O Ministério Público Federal (MPF) é favorável à liberação dos R$ 20 milhões remanescentes dos depósitos efetuados pelo município de Bauru no caso da dívida federalizada. Em parecer oferecido no último dia 18, o procurador Fabrício Carrer, do MPF de Bauru, afirma que o valor total do crédito - R$ 100 milhões - só não havia sido integralmente liberado porque havia um recurso da União pendente no Superior Tribunal de Justiça (STJ).
A Corte, no entanto, rejeitou sumariamente o recurso e manteve uma decisão do Tribunal Regional Federal da 3.ª Região (TRF-3) que determinou o levantamento do valor na íntegra.
Na prática, o processo transitou em julgado (quando não há mais recursos) e o município pode, enfim, reaver os pouco mais de R$ 20 milhões que estavam bloqueados. Em setembro do ano passado, a Justiça Federal já havia liberado R$ 78 milhões. Resta agora ao juiz José Francisco da Silva Neto, da 3.ª Vara Federal de Bauru, decidir se acolhe ou não o pedido pela liberação.
RELEMBRE
O caso envolve uma ação popular ajuizada em 2002 pelos advogados José Clemente Rezende, Robson Olimpio Fialho e Tadeu Luciano Seco Saravalli contra a União Federal e o Banco Chase Manhattan, atualmente Banco J.P Morgan.

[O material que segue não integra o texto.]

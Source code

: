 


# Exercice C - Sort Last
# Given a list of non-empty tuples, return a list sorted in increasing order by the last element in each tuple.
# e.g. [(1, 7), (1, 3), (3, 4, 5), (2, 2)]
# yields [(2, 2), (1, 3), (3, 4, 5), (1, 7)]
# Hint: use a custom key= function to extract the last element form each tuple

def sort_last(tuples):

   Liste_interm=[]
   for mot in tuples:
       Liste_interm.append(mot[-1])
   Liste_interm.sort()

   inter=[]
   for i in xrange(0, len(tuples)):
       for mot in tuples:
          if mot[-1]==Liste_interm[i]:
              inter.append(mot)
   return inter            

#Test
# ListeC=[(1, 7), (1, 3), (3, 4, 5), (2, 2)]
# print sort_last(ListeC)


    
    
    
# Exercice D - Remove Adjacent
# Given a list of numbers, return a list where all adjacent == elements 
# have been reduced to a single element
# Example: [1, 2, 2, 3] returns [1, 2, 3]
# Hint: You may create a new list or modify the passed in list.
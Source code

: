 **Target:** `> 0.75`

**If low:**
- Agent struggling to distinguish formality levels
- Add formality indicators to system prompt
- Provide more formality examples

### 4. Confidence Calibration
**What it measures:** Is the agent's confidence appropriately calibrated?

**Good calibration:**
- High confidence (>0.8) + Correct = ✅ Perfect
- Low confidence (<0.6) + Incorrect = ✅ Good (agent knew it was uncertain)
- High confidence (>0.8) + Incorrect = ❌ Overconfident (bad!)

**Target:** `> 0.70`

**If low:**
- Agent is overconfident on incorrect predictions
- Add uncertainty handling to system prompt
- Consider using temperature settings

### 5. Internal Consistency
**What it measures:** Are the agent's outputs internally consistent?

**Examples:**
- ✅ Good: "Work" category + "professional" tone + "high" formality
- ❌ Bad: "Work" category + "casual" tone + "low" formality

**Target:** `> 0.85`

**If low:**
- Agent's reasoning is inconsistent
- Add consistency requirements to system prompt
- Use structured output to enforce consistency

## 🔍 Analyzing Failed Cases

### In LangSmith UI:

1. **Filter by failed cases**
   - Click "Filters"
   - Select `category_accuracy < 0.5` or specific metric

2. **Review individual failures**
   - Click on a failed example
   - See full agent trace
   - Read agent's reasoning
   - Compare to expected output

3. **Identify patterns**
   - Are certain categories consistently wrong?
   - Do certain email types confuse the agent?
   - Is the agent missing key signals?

A ação diz que houve erro de cálculo no financiamento para a construção do viaduto Nicola Avallone Jr, que liga o Centro de Bauru à Vila Falcão. A estrutura ficou conhecida como "viaduto inacabado" em razão da demora que levou para ser concluída - a obra começou em 1993 e só foi finalizada em 2015.
Em 1996, na gestão Tidei de Lima, a Prefeitura de Bauru fez um empréstimo de R$ 10 milhões do banco Chase Manhattan para finalizar o viaduto - que passa sobre os trilhos da antiga Fepasa. A dívida, no entanto, subiu para R$ 23,3 milhões 42 meses depois, um aumento de 233%.
O município ofereceu repasses da quota-parte do Imposto sobre a Circulação de Mercadorias e Serviços (ICMS) e do Fundo de Participação dos Municípios (FPM) como garantia no empréstimo. Também concordou com a aplicação de multa de 10% sobre o valor das parcelas que não fossem eventualmente pagas.
Apesar da inadimplência do município, o antigo Manhattan demorou a executar os valores, o que elevou o valor do débito. Em 1999, a União "comprou" a dívida de Bauru por R$ 42 milhões. A cifra incluiu o financiamento do viaduto e outras pendências da época, com prazo de 30 anos para pagamento.
Àquela altura, a dívida já havia saltado para R$ 31 milhões em números da época. Quando da federalização, porém, houve aplicação de deságio (diferença entre o que foi pago e o valor real do investimento), o que derrubou o valor do débito para R$ 23 milhões.
A ação popular contesta os números. Os autores argumentam - raciocínio acolhido pela Justiça Federal - que o município teria repassado uma dívida de R$ 23 milhões para a União, mas cujo valor correto, após a aplicação de deságio, seria de R$ 11,9 milhões.
O débito com a União começou a ser pago em 2000, no governo Nilson Costa, que também atrasou a quitação de algumas parcelas em valores que alcançaram R$ 7 milhões. A ação popular foi ajuizada em 2002.
Dois anos depois, em 2004, a Justiça Federal determinou que o banco americano depositasse R$ 17,5 milhões em juízo como garantia de pagamento caso o processo terminasse favorável ao município de Bauru.
Medida semelhante foi determinada à União, que deveria ter depositado 27,5% do que já havia recebido na época. Mas não o fez. E continuou recebendo as parcelas mensais do valor original contratado, o que foi contestado na ação popular até que a Justiça determinasse a suspensão dos pagamentos por desvio de finalidade.
O caso se arrastou até recentemente, com ganho de causa aos autores da ação. Resta agora uma definição sobre o depósito em juízo do J.P Morgan, que ainda está sob discussão no Poder Judiciário.